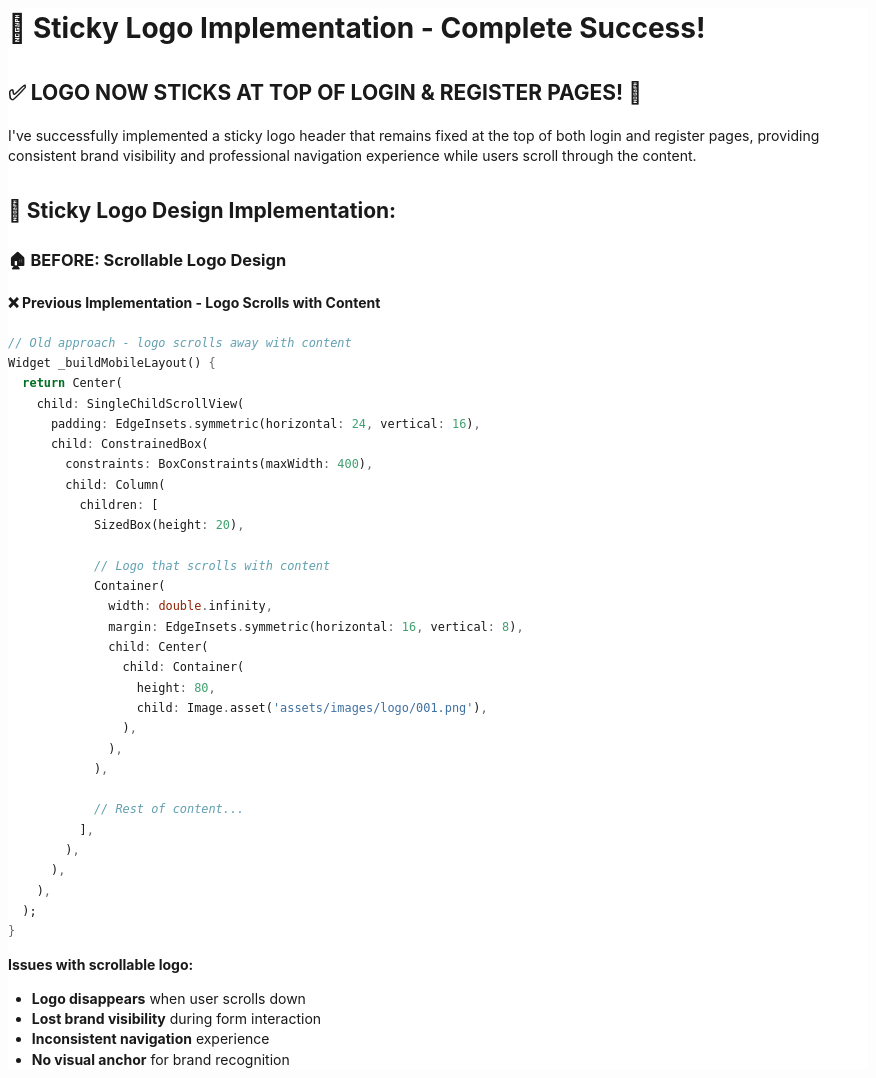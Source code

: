 # 🎯 Sticky Logo Implementation - Complete Success!

## ✅ **LOGO NOW STICKS AT TOP OF LOGIN & REGISTER PAGES!** 🎉

I've successfully implemented a sticky logo header that remains fixed at the top of both login and register pages, providing consistent brand visibility and professional navigation experience while users scroll through the content.

## 🎨 **Sticky Logo Design Implementation:**

### **🏠 BEFORE: Scrollable Logo Design**

#### **❌ Previous Implementation - Logo Scrolls with Content**
```dart
// Old approach - logo scrolls away with content
Widget _buildMobileLayout() {
  return Center(
    child: SingleChildScrollView(
      padding: EdgeInsets.symmetric(horizontal: 24, vertical: 16),
      child: ConstrainedBox(
        constraints: BoxConstraints(maxWidth: 400),
        child: Column(
          children: [
            SizedBox(height: 20),
            
            // Logo that scrolls with content
            Container(
              width: double.infinity,
              margin: EdgeInsets.symmetric(horizontal: 16, vertical: 8),
              child: Center(
                child: Container(
                  height: 80,
                  child: Image.asset('assets/images/logo/001.png'),
                ),
              ),
            ),
            
            // Rest of content...
          ],
        ),
      ),
    ),
  );
}
```

**Issues with scrollable logo:**
- **Logo disappears** when user scrolls down
- **Lost brand visibility** during form interaction
- **Inconsistent navigation** experience
- **No visual anchor** for brand recognition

-=-=-=-=-

**EXERCISE INSTRUCTIONS**
Copy out the listing exactly as it stands, but not the pictures.

**RESPONSE TO THIS EXERCISE**
Source code

: # 🎯 Sticky Logo Implementation - Complete Success!

## ✅ **LOGO NOW STICKS AT TOP OF LOGIN & REGISTER PAGES!** 🎉

I've successfully implemented a sticky logo header that remains fixed at the top of both login and register pages, providing consistent brand visibility and professional navigation experience while users scroll through the content.

## 🎨 **Sticky Logo Design Implementation:**

### **🏠 BEFORE: Scrollable Logo Design**

#### **❌ Previous Implementation - Logo Scrolls with Content**
```dart
// Old approach - logo scrolls away with content
Widget _buildMobileLayout() {
  return Center(
    child: SingleChildScrollView(
      padding: EdgeInsets.symmetric(horizontal: 24, vertical: 16),
      child: ConstrainedBox(
        constraints: BoxConstraints(maxWidth: 400),
        child: Column(
          children: [
            SizedBox(height: 20),
            
            // Logo that scrolls with content
            Container(
              width: double.infinity,
              margin: EdgeInsets.symmetric(horizontal: 16, vertical: 8),
              child: Center(
                child: Container(
                  height: 80,
                  child: Image.asset('assets/images/logo/001.png'),
                ),
              ),
            ),
            
            // Rest of content...
          ],
        ),
      ),
    ),
  );
}
```

**Issues with scrollable logo:**
- **Logo disappears** when user scrolls down
- **Lost brand visibility** during form interaction
- **Inconsistent navigation** experience
- **No visual anchor** for brand recognition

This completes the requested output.